● **Task details**
Set down the data below exactly; pictures stay out.

Saved entries:
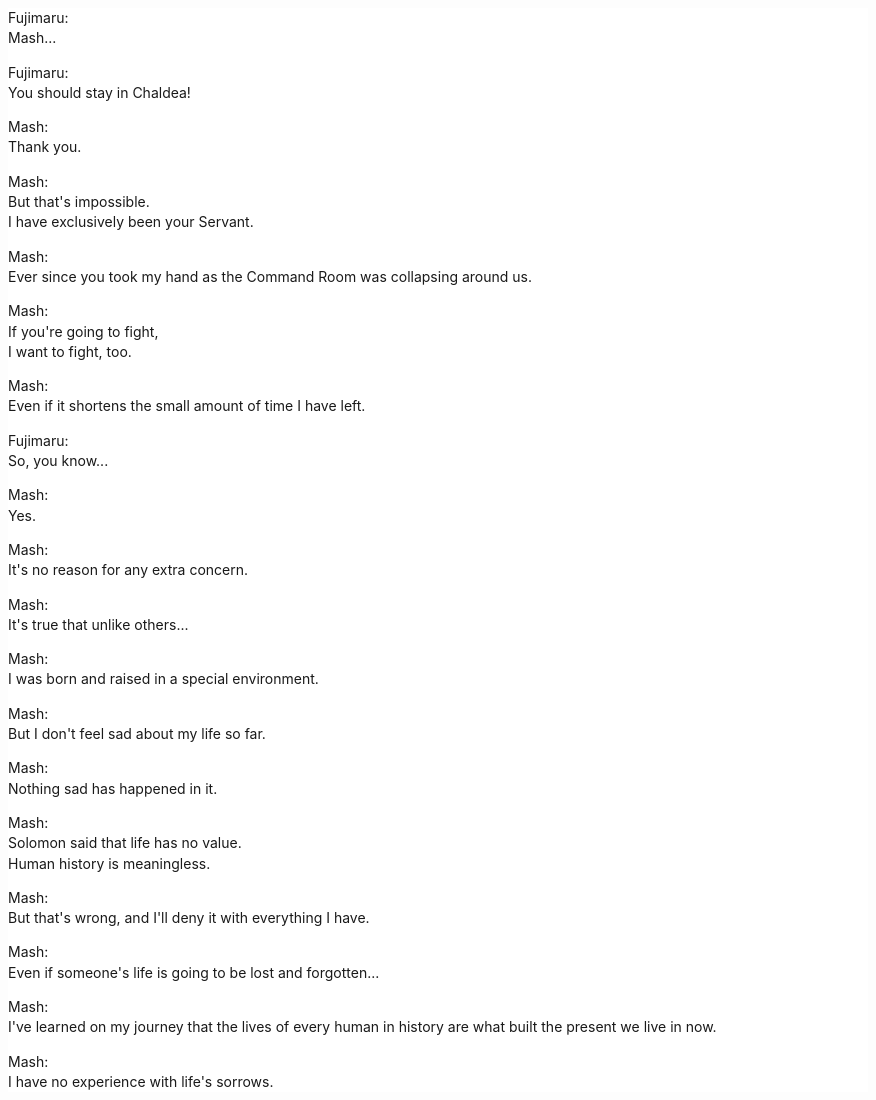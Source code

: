 Fujimaru:  
Mash...  
  
Fujimaru:  
You should stay in Chaldea!  
  
Mash:  
Thank you.  
  
Mash:  
But that's impossible.  
I have exclusively been your Servant.  
  
Mash:  
Ever since you took my hand as the Command Room was collapsing around us.  
  
Mash:  
If you're going to fight,  
I want to fight, too.  
  
Mash:  
Even if it shortens the small amount of time I have left.  
  
Fujimaru:  
So, you know...  
  
Mash:  
Yes.  
  
Mash:  
It's no reason for any extra concern.  
  
Mash:  
It's true that unlike others...  
  
Mash:  
I was born and raised in a special environment.  
  
Mash:  
But I don't feel sad about my life so far.  
  
Mash:  
Nothing sad has happened in it.  
  
Mash:  
Solomon said that life has no value.  
Human history is meaningless.  
  
Mash:  
But that's wrong, and I'll deny it with everything I have.  
  
Mash:  
Even if someone's life is going to be lost and forgotten...  
  
Mash:  
I've learned on my journey that the lives of every human in history are what built the present we live in now.  
  
Mash:  
I have no experience with life's sorrows.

● **Solution to the problem**
Source code

: Fujimaru:  
Mash...  
  
Fujimaru:  
You should stay in Chaldea!  
  
Mash:  
Thank you.  
  
Mash:  
But that's impossible.  
I have exclusively been your Servant.  
  
Mash:  
Ever since you took my hand as the Command Room was collapsing around us.  
  
Mash:  
If you're going to fight,  
I want to fight, too.  
  
Mash:  
Even if it shortens the small amount of time I have left.  
  
Fujimaru:  
So, you know...  
  
Mash:  
Yes.  
  
Mash:  
It's no reason for any extra concern.  
  
Mash:  
It's true that unlike others...  
  
Mash:  
I was born and raised in a special environment.  
  
Mash:  
But I don't feel sad about my life so far.  
  
Mash:  
Nothing sad has happened in it.  
  
Mash:  
Solomon said that life has no value.  
Human history is meaningless.  
  
Mash:  
But that's wrong, and I'll deny it with everything I have.  
  
Mash:  
Even if someone's life is going to be lost and forgotten...  
  
Mash:  
I've learned on my journey that the lives of every human in history are what built the present we live in now.  
  
Mash:  
I have no experience with life's sorrows.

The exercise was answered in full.